- **Exercise requirements**: All that is needed is each line of the entries holding the word "gallery", copied as it stands.
── Data for this exercise
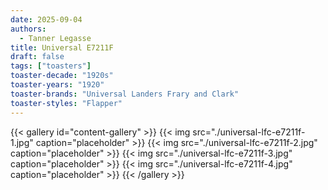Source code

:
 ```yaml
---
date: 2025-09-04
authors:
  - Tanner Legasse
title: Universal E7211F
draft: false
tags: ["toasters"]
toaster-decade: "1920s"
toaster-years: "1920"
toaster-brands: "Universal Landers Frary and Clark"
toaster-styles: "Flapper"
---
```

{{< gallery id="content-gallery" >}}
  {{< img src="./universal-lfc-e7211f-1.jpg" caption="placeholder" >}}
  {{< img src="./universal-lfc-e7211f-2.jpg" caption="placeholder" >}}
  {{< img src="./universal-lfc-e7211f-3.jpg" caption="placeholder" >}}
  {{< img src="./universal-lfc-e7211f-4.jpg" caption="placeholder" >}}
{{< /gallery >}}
────
- **Task solution**:
{{< gallery id="content-gallery" >}}
{{< /gallery >}}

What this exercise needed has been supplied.